▶ To do:
Using the material that follows, output exactly the lines from the one containing "with this instance | [Entity](Entity.md) |" through the one containing "hours | [AiModel](AiModel.md) |", with both ends kept.

▶ Supplied information:
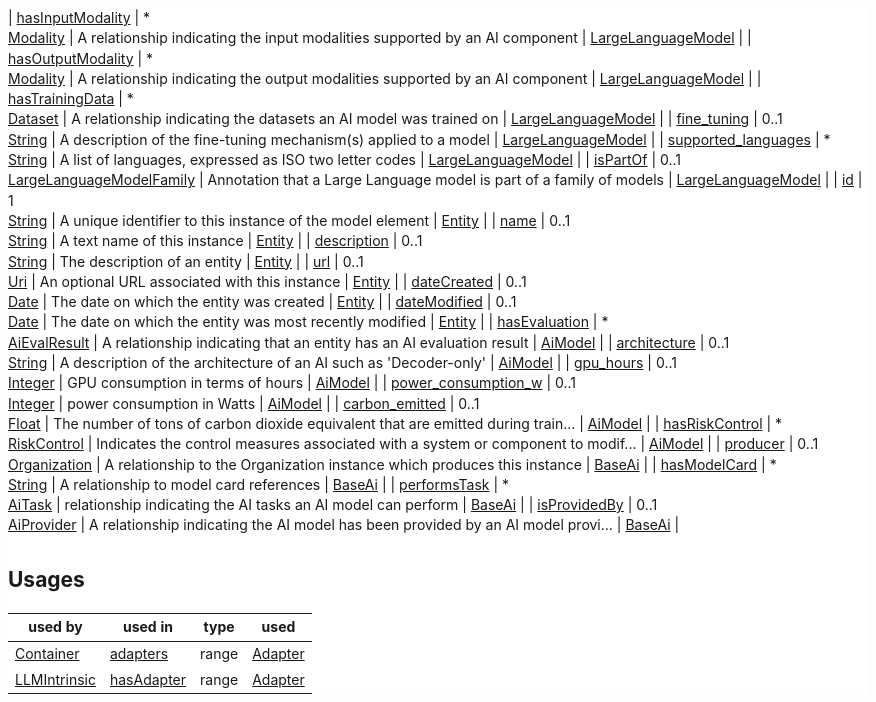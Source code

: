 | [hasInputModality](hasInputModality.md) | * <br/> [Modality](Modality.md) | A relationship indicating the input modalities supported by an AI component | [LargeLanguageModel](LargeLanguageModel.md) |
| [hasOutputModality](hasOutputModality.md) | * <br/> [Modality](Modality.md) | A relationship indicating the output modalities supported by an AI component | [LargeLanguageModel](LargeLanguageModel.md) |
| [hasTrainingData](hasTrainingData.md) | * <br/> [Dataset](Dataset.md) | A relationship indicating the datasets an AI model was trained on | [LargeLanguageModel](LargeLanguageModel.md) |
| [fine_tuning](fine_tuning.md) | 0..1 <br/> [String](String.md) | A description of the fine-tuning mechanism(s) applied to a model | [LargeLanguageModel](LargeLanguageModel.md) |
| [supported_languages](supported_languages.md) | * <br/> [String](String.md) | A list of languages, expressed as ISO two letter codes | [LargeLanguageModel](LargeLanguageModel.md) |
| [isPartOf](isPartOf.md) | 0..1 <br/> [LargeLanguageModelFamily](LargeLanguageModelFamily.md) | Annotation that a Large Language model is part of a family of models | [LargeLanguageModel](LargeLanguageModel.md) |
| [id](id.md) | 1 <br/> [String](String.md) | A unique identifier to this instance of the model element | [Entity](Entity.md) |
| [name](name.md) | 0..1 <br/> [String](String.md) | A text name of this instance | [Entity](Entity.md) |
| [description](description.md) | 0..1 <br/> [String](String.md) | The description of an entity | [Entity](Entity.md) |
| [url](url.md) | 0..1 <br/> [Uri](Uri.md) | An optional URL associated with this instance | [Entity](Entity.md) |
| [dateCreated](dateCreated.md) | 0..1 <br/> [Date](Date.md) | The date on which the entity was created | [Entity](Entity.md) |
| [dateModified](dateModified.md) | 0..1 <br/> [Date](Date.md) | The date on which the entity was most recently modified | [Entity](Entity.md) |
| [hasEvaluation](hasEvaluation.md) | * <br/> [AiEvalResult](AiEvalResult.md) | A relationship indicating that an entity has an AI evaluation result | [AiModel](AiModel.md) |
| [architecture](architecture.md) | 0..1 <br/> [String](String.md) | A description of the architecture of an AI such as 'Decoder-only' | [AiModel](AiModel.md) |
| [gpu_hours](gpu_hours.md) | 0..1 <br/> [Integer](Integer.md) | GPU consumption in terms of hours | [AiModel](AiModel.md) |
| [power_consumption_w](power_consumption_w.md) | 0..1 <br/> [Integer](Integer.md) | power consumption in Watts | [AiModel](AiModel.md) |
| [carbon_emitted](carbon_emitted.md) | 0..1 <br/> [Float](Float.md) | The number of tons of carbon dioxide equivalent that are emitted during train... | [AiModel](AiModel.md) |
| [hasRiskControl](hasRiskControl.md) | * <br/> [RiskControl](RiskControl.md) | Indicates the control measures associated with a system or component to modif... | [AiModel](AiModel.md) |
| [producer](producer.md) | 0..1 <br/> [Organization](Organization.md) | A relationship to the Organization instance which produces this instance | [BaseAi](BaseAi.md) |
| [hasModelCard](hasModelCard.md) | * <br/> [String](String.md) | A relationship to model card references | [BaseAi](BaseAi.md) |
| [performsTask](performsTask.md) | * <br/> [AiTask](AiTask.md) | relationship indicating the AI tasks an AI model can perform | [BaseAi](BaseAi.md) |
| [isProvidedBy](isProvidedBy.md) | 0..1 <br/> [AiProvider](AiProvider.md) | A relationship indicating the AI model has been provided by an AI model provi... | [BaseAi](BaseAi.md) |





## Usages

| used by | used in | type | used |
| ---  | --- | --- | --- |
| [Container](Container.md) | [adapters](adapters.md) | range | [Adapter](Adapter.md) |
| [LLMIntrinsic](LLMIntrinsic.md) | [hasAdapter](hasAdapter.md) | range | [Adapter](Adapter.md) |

---

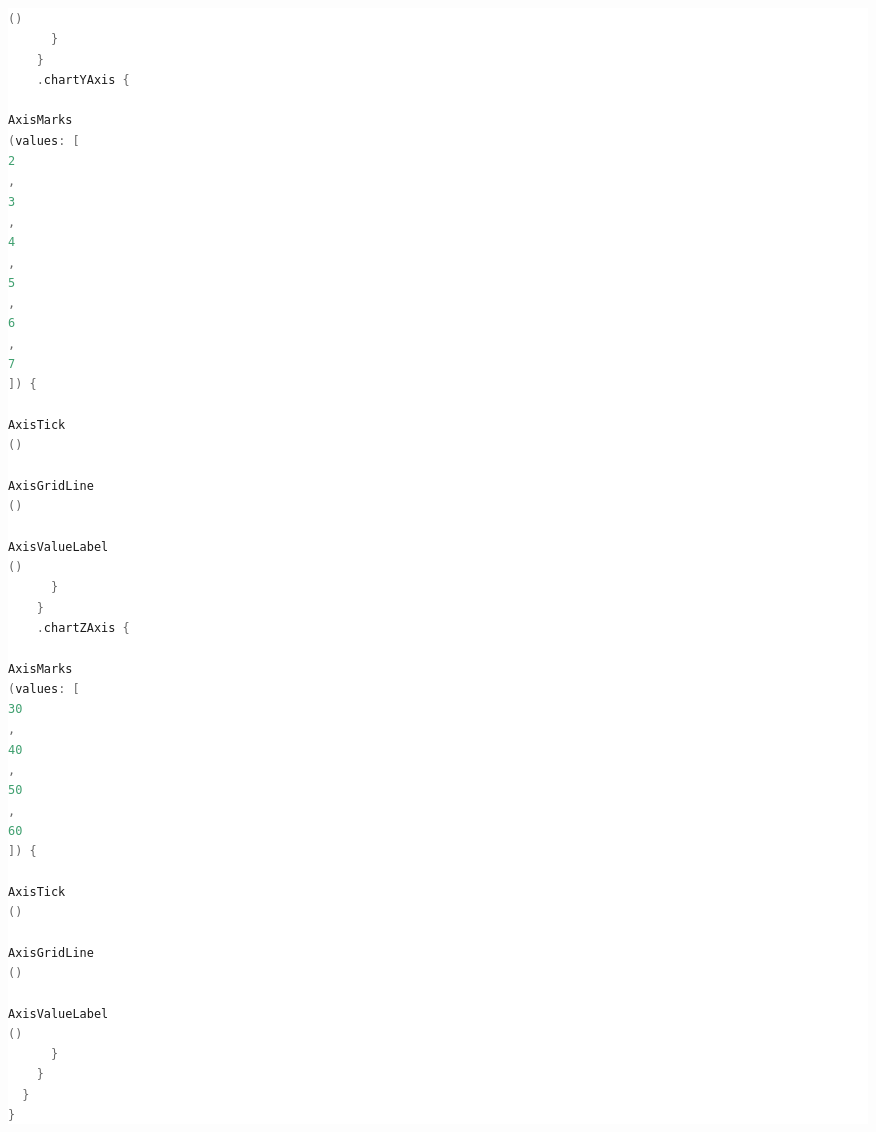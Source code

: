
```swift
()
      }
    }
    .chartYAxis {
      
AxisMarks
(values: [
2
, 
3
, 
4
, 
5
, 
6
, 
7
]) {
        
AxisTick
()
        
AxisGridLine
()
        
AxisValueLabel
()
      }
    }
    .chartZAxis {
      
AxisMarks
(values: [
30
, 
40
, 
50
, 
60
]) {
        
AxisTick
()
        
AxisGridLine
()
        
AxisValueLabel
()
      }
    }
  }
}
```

▶ Solution:
| [url](url.md) | 0..1 <br/> [Uri](Uri.md) | An optional URL associated with this instance | [Entity](Entity.md) |
| [dateCreated](dateCreated.md) | 0..1 <br/> [Date](Date.md) | The date on which the entity was created | [Entity](Entity.md) |
| [dateModified](dateModified.md) | 0..1 <br/> [Date](Date.md) | The date on which the entity was most recently modified | [Entity](Entity.md) |
| [hasEvaluation](hasEvaluation.md) | * <br/> [AiEvalResult](AiEvalResult.md) | A relationship indicating that an entity has an AI evaluation result | [AiModel](AiModel.md) |
| [architecture](architecture.md) | 0..1 <br/> [String](String.md) | A description of the architecture of an AI such as 'Decoder-only' | [AiModel](AiModel.md) |
| [gpu_hours](gpu_hours.md) | 0..1 <br/> [Integer](Integer.md) | GPU consumption in terms of hours | [AiModel](AiModel.md) |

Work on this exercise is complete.